» **Record set**
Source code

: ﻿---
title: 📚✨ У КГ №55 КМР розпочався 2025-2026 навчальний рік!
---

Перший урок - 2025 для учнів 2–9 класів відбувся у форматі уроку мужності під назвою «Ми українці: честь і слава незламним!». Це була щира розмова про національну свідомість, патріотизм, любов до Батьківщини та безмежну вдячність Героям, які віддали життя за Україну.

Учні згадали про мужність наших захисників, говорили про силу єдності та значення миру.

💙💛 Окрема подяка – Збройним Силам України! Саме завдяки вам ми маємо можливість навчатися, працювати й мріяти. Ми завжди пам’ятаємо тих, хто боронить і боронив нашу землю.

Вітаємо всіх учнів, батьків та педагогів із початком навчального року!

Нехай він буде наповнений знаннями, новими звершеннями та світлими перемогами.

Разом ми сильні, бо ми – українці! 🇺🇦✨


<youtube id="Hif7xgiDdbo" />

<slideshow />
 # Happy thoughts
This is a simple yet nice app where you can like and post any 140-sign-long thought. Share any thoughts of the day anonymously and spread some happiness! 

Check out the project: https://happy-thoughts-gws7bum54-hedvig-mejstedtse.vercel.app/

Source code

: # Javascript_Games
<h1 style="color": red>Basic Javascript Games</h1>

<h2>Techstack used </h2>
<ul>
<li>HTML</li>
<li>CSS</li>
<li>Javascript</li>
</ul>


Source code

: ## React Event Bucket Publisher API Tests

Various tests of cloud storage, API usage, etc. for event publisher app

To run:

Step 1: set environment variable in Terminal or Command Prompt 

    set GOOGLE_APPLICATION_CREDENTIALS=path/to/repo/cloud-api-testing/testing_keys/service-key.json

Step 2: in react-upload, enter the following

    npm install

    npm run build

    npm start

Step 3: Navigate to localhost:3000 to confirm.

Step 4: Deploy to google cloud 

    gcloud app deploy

» **Task item**
Repeat the whole listing above exactly.

» **Finished task**
Source code

: ﻿---
title: 📚✨ У КГ №55 КМР розпочався 2025-2026 навчальний рік!
---

Перший урок - 2025 для учнів 2–9 класів відбувся у форматі уроку мужності під назвою «Ми українці: честь і слава незламним!». Це була щира розмова про національну свідомість, патріотизм, любов до Батьківщини та безмежну вдячність Героям, які віддали життя за Україну.

Учні згадали про мужність наших захисників, говорили про силу єдності та значення миру.

💙💛 Окрема подяка – Збройним Силам України! Саме завдяки вам ми маємо можливість навчатися, працювати й мріяти. Ми завжди пам’ятаємо тих, хто боронить і боронив нашу землю.

Вітаємо всіх учнів, батьків та педагогів із початком навчального року!

Нехай він буде наповнений знаннями, новими звершеннями та світлими перемогами.

Разом ми сильні, бо ми – українці! 🇺🇦✨


<youtube id="Hif7xgiDdbo" />

<slideshow />
 # Happy thoughts
This is a simple yet nice app where you can like and post any 140-sign-long thought. Share any thoughts of the day anonymously and spread some happiness! 

Check out the project: https://happy-thoughts-gws7bum54-hedvig-mejstedtse.vercel.app/

Source code

: # Javascript_Games
<h1 style="color": red>Basic Javascript Games</h1>

<h2>Techstack used </h2>
<ul>
<li>HTML</li>
<li>CSS</li>
<li>Javascript</li>
</ul>


Source code

: ## React Event Bucket Publisher API Tests

Various tests of cloud storage, API usage, etc. for event publisher app

To run:

Step 1: set environment variable in Terminal or Command Prompt 

    set GOOGLE_APPLICATION_CREDENTIALS=path/to/repo/cloud-api-testing/testing_keys/service-key.json

Step 2: in react-upload, enter the following

    npm install

    npm run build

    npm start

Step 3: Navigate to localhost:3000 to confirm.

Step 4: Deploy to google cloud 

    gcloud app deploy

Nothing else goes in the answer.